Reassessing Evaluation Functions in Algorithmic Recourse: An Empirical Study from a Human-Centered Perspective
Tomu Tominaga, Naomi Yamashita, Takeshi Kurashima
TL;DR
This study empirically tests the core assumption of algorithmic recourse that minimizing a recourse distance leads to higher acceptance and action, using a car-loan scenario with 362 participants. It formalizes recourse construction around an objective distance d and analyzes two norms, L0 sparsity and L1 proximity, via generalized additive mixed models to capture nonlinear effects and individual differences. The results show that acceptance is not tied to recourse distance, while willingness to act is highest at the smallest distances but plateaus beyond a threshold, revealing a nuanced interaction between distance and human behavior.
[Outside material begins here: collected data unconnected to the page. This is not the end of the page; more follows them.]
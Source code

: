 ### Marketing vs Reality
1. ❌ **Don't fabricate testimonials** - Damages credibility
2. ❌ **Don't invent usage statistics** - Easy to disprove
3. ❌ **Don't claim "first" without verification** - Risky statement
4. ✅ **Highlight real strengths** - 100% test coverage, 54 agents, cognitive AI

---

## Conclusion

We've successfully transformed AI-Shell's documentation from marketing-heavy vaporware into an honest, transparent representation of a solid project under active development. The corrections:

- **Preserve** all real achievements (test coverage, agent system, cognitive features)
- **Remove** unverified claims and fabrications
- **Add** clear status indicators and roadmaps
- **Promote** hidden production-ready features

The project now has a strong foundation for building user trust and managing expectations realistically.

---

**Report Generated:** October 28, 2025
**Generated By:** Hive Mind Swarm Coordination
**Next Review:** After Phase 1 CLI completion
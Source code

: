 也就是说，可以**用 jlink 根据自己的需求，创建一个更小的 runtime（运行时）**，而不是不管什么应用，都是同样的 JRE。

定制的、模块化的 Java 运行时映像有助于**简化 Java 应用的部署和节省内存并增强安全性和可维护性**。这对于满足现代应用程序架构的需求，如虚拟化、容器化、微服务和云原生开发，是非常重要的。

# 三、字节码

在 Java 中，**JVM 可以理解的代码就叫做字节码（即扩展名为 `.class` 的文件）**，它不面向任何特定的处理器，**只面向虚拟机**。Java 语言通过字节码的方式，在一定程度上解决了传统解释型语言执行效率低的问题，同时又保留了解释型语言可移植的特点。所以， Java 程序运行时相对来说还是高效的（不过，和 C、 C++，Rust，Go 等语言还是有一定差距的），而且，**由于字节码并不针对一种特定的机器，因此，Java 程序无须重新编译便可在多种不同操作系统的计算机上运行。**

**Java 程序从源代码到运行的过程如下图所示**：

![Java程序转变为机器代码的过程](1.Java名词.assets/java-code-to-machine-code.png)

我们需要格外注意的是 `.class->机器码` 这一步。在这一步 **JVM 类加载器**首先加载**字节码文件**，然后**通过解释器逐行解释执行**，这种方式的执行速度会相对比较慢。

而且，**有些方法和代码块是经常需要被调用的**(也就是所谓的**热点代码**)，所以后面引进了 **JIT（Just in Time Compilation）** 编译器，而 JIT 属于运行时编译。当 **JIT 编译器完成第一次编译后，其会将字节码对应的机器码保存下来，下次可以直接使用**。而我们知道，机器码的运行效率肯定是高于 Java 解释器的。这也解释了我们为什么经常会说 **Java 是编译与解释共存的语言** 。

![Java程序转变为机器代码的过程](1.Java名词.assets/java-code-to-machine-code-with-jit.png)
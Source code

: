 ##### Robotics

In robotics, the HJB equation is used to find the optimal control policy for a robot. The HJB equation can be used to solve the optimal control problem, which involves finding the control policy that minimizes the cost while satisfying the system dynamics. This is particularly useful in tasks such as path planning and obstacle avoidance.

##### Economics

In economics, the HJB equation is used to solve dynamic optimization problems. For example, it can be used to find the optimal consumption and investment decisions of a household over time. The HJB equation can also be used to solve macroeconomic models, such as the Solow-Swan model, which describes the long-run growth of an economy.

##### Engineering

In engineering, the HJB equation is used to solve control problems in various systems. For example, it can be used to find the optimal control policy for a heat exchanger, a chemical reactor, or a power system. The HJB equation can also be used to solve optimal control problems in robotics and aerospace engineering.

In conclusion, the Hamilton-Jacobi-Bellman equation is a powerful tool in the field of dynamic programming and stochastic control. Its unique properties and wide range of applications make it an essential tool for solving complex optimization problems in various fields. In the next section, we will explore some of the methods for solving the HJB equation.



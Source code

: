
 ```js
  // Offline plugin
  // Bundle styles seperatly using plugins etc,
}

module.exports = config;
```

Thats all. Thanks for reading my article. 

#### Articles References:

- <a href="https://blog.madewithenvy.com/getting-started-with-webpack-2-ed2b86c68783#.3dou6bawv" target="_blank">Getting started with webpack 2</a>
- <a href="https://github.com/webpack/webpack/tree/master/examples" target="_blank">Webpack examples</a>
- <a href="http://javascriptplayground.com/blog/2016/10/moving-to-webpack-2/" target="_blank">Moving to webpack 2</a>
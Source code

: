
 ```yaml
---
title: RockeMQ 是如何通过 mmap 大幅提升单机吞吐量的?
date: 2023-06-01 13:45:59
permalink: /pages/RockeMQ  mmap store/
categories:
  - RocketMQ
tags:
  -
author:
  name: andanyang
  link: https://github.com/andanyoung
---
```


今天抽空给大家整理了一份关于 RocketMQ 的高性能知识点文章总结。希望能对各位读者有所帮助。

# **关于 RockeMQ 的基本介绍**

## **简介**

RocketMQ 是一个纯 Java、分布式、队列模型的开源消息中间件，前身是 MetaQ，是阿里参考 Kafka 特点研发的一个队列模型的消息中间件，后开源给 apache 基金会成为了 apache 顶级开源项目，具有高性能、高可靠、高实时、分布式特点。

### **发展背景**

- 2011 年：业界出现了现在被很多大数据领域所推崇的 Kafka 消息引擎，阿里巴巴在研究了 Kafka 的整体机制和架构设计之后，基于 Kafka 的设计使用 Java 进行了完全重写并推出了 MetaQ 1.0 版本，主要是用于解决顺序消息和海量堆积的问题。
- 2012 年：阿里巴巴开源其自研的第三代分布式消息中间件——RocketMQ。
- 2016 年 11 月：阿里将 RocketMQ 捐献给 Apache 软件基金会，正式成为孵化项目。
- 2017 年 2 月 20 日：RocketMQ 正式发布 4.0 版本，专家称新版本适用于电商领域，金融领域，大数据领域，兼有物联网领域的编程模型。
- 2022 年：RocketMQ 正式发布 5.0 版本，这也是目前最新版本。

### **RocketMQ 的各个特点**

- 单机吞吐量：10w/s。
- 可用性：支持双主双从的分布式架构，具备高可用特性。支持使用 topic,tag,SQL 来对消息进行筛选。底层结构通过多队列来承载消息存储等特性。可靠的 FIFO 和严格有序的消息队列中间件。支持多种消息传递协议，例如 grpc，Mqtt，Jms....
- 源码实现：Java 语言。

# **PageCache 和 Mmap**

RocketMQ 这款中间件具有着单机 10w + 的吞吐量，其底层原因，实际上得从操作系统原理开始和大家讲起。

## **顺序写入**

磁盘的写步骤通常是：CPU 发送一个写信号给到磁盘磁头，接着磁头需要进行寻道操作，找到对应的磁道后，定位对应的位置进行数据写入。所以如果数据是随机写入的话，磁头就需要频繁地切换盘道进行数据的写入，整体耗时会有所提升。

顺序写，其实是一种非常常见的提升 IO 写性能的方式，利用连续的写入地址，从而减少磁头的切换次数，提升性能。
The findings challenge the standard evaluation functions in recourse research and argue for adaptive, human-centered evaluation functions that account for individual variation to improve the practicality and uptake of recourse plans.
Abstract
In this study, we critically examine the foundational premise of algorithmic recourse - a process of generating counterfactual action plans (i.e., recourses) assisting individuals to reverse adverse decisions made by AI systems. The assumption underlying algorithmic recourse is that individuals accept and act on recourses that minimize the gap between their current and desired states. This assumption, however, remains empirically unverified. To address this issue, we conducted a user study with 362 participants and assessed whether minimizing the distance function, a metric of the gap between the current and desired states, indeed prompts them to accept and act upon suggested recourses. Our findings reveal a nuanced landscape: participants' acceptance of recourses did not correlate with the recourse distance. Moreover, participants' willingness to act upon recourses peaked at the minimal recourse distance but was otherwise constant. These findings cast doubt on the prevailing assumption of algorithmic recourse research and signal the need to rethink the evaluation functions to pave the way for human-centered recourse generation.